We explain how CryFS works and why it is secure.
The description can be a bit technical in some points. If you're rather interested in using CryFS, take a look at the CryFS Tutorial.
The goal of CryFS is not only to keep file contents, but also file sizes, metadata and directory structure confidential.
To hide file sizes, CryFS splits the content of a file into same-size blocks and encrypts these blocks individually. A tree structure is used to remember how the blocks belong together to form a file. This tree structure has very little overhead and itself is also stored using encrypted same-size blocks. To hide file metadata and directory structure, they are also represented using encrypted same-size blocks.
Each encrypted block is stored as a file in the base directory, using a random ID as filename. The base directory can then be set up to be synchronized with a cloud provider like Dropbox. An attacker with access to the base directory can only see a set of same-size ciphertext blocks and can't see contents, file sizes, metadata or directory structure of your data.
The blocks are encrypted using a block cipher chosen by the user. A random encryption key is generated when the filesystem is created. This key is stored in a configuration file, which is then encrypted using the password chosen by the user. Since it is encrypted, it can be stored together with the ciphertext blocks in the cloud, which is the default. If you want to use an insecure (e.g. empty) password or don't trust the scrypt algorithm used for encrypting the configuration file, you can also keep the configuration file locally.
The base directory also contains a configuration file with the information CryFS needs to decrypt it. This configuration file is encrypted and integrity-checked using the password chosen by the user, so an attacker cannot read or modify it.
The information stored in the configuration file includes the following.
The configuration file is encrypted twice, once with aes-256-gcm and once with the cipher chosen by the user. This way, if the user doesn't trust aes-256-gcm for some reason, they can choose another cipher and still be secure. The keys for both encryption layers are generated from the user-chosen password using scrypt.
In detail, CryFS generates two keys outer_key and inner_key using scrypt and the user password. It encrypts the configuration file using the user cipher and inner_key. To the ciphertext, it prepends the name of the user cipher (so it knows how to decrypt it later) and encrypts the result using aes-256-gcm and outer_key. This way, an attacker cannot see or manipulate which cipher is used. As a last step, the scrypt configuration parameters are prepended, so CryFS knows how to configure scrypt when decrypting the filesystem. When decrypting the configuration file, CryFS first reads the scrypt parameters and regenerates both keys from the user password. Then, it decrypts the first layer and reads the cipher chosen by the user. Using this cipher, it decrypts the second layer and reads the configuration values.

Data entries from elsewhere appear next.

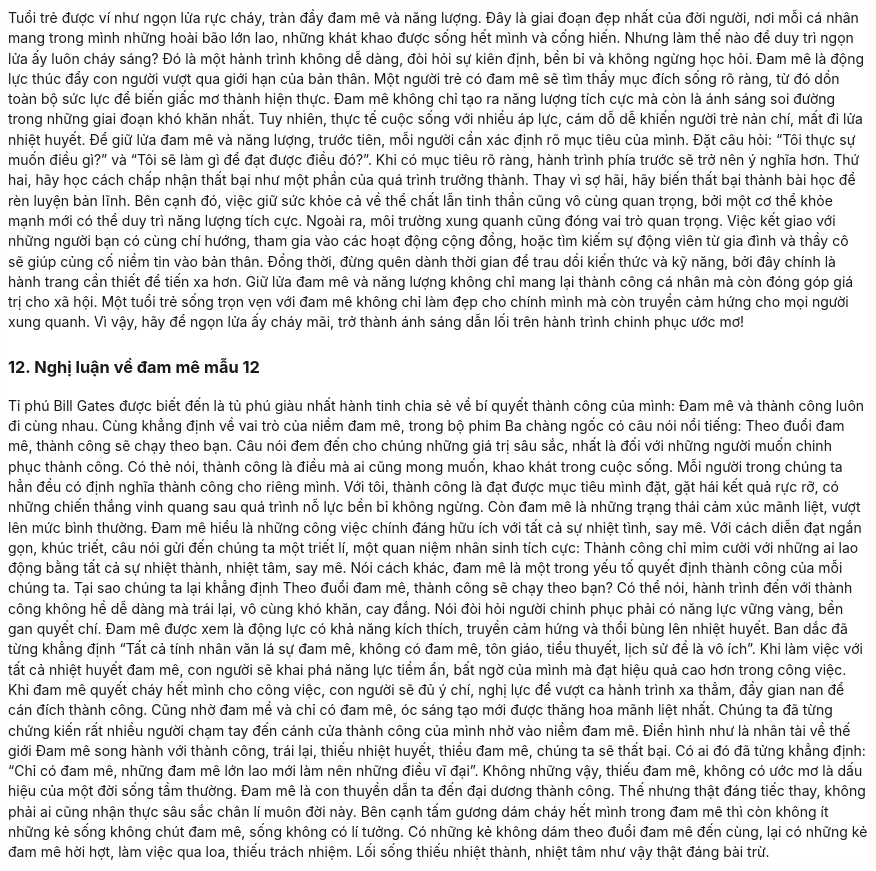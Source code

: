 Tuổi trẻ được ví như ngọn lửa rực cháy, tràn đầy đam mê và năng lượng. Đây là giai đoạn đẹp nhất của đời người, nơi mỗi cá nhân mang trong mình những hoài bão lớn lao, những khát khao được sống hết mình và cống hiến. Nhưng làm thế nào để duy trì ngọn lửa ấy luôn cháy sáng? Đó là một hành trình không dễ dàng, đòi hỏi sự kiên định, bền bỉ và không ngừng học hỏi.
Đam mê là động lực thúc đẩy con người vượt qua giới hạn của bản thân. Một người trẻ có đam mê sẽ tìm thấy mục đích sống rõ ràng, từ đó dồn toàn bộ sức lực để biến giấc mơ thành hiện thực. Đam mê không chỉ tạo ra năng lượng tích cực mà còn là ánh sáng soi đường trong những giai đoạn khó khăn nhất. Tuy nhiên, thực tế cuộc sống với nhiều áp lực, cám dỗ dễ khiến người trẻ nản chí, mất đi lửa nhiệt huyết.
Để giữ lửa đam mê và năng lượng, trước tiên, mỗi người cần xác định rõ mục tiêu của mình. Đặt câu hỏi: “Tôi thực sự muốn điều gì?” và “Tôi sẽ làm gì để đạt được điều đó?”. Khi có mục tiêu rõ ràng, hành trình phía trước sẽ trở nên ý nghĩa hơn. Thứ hai, hãy học cách chấp nhận thất bại như một phần của quá trình trưởng thành. Thay vì sợ hãi, hãy biến thất bại thành bài học để rèn luyện bản lĩnh. Bên cạnh đó, việc giữ sức khỏe cả về thể chất lẫn tinh thần cũng vô cùng quan trọng, bởi một cơ thể khỏe mạnh mới có thể duy trì năng lượng tích cực.
Ngoài ra, môi trường xung quanh cũng đóng vai trò quan trọng. Việc kết giao với những người bạn có cùng chí hướng, tham gia vào các hoạt động cộng đồng, hoặc tìm kiếm sự động viên từ gia đình và thầy cô sẽ giúp củng cố niềm tin vào bản thân. Đồng thời, đừng quên dành thời gian để trau dồi kiến thức và kỹ năng, bởi đây chính là hành trang cần thiết để tiến xa hơn.
Giữ lửa đam mê và năng lượng không chỉ mang lại thành công cá nhân mà còn đóng góp giá trị cho xã hội. Một tuổi trẻ sống trọn vẹn với đam mê không chỉ làm đẹp cho chính mình mà còn truyền cảm hứng cho mọi người xung quanh. Vì vậy, hãy để ngọn lửa ấy cháy mãi, trở thành ánh sáng dẫn lối trên hành trình chinh phục ước mơ\!
### 12\. Nghị luận về đam mê mẫu 12
Tỉ phú Bill Gates được biết đến là tủ phú giàu nhất hành tinh chia sẻ về bí quyết thành công của mình: Đam mê và thành công luôn đi cùng nhau. Cùng khẳng định về vai trò của niềm đam mê, trong bộ phim Ba chàng ngốc có câu nói nổi tiếng: Theo đuổi đam mê, thành công sẽ chạy theo bạn. Câu nói đem đến cho chúng những giá trị sâu sắc, nhất là đối với những người muốn chinh phục thành công.
Có thẻ nói, thành công là điều mà ai cũng mong muốn, khao khát trong cuộc sống. Mỗi người trong chúng ta hẳn đều có định nghĩa thành công cho riêng mình. Với tôi, thành công là đạt được mục tiêu mình đặt, gặt hái kết quả rực rỡ, có những chiến thắng vinh quang sau quá trình nỗ lực bền bỉ không ngừng. Còn đam mê là những trạng thái cảm xúc mãnh liệt, vượt lên mức bình thường. Đam mê hiểu là những công việc chính đáng hữu ích với tất cả sự nhiệt tình, say mê. Với cách diễn đạt ngắn gọn, khúc triết, câu nói gửi đến chúng ta một triết lí, một quan niệm nhân sinh tích cực: Thành công chỉ mỉm cười với những ai lao động bằng tất cả sự nhiệt thành, nhiệt tâm, say mê. Nói cách khác, đam mê là một trong yếu tố quyết định thành công của mỗi chúng ta.
Tại sao chúng ta lại khẳng định Theo đuổi đam mê, thành công sẽ chạy theo bạn? Có thể nói, hành trình đến với thành công không hề dễ dàng mà trái lại, vô cùng khó khăn, cay đắng. Nói đòi hỏi người chinh phục phải có năng lực vững vàng, bền gan quyết chí. Đam mê được xem là động lực có khả năng kích thích, truyền cảm hứng và thổi bùng lên nhiệt huyết. Ban dắc đã từng khẳng định “Tất cả tính nhân văn lá sự đam mê, không có đam mê, tôn giáo, tiểu thuyết, lịch sử đề là vô ích”. Khi làm việc với tất cả nhiệt huyết đam mê, con người sẽ khai phá năng lực tiềm ẩn, bất ngờ của mình mà đạt hiệu quả cao hơn trong công việc. Khi đam mê quyết cháy hết mình cho công việc, con người sẽ đủ ý chí, nghị lực để vượt ca hành trình xa thẳm, đầy gian nan để cán đích thành công. Cũng nhờ đam mề và chỉ có đam mê, óc sáng tạo mới được thăng hoa mãnh liệt nhất. Chúng ta đã từng chứng kiến rất nhiều người chạm tay đến cánh cửa thành công của mình nhờ vào niềm đam mê. Điển hình như là nhân tài về thế giới
Đam mê song hành với thành công, trái lại, thiếu nhiệt huyết, thiều đam mê, chúng ta sẽ thất bại. Có ai đó đã tửng khẳng định: “Chỉ có đam mê, những đam mê lớn lao mới làm nên những điều vĩ đại”. Không những vậy, thiếu đam mê, không có ước mơ là dấu hiệu của một đời sống tầm thường. Đam mê là con thuyền dẫn ta đến đại dương thành công. Thế nhưng thật đáng tiếc thay, không phải ai cũng nhận thực sâu sắc chân lí muôn đời này. Bên cạnh tấm gương dám cháy hết mình trong đam mê thì còn không ít những kẻ sống không chút đam mê, sống không có lí tưởng. Có những kẻ không dám theo đuổi đam mê đến cùng, lại có những kẻ đam mê hời hợt, làm việc qua loa, thiếu trách nhiệm. Lối sống thiếu nhiệt thành, nhiệt tâm như vậy thật đáng bài trừ.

The integrity of the configuration file depends on aes-256-gcm. This cipher is a standard cipher and believed to be very secure. If, however, you don't trust the integrity of aes-256-gcm and want to use another cipher instead, we recommend adding the --cipher xxx parameter each time you mount the filesystem. This way, CryFS can check that the cipher used by the filesystem is the one you actually specified and you don't have to rely on the aes-256-gcm integrity verification step.
Alternatively, you can store the configuration file outside of the base directory and not upload it into the cloud. This is possible using the --config parameter when calling CryFS.
The security of CryFS has been proven in a master's thesis using a game-based security approach. The thesis also contains a detailed description of the inner workings of CryFS.
The current version meets all security goals regarding confidentiality of file contents, size, metadata and directory structure. The integrity goals mentioned in the thesis are not fully implemented yet. The current version protects the encrypted blocks from being modified by an attacker, since it uses an authenticated encryption scheme like aes-256-gcm. However, it doesn't prevent an attacker yet from rolling back the filesystem by replacing blocks with an earlier valid version of the same block. This issue will be addressed in future versions.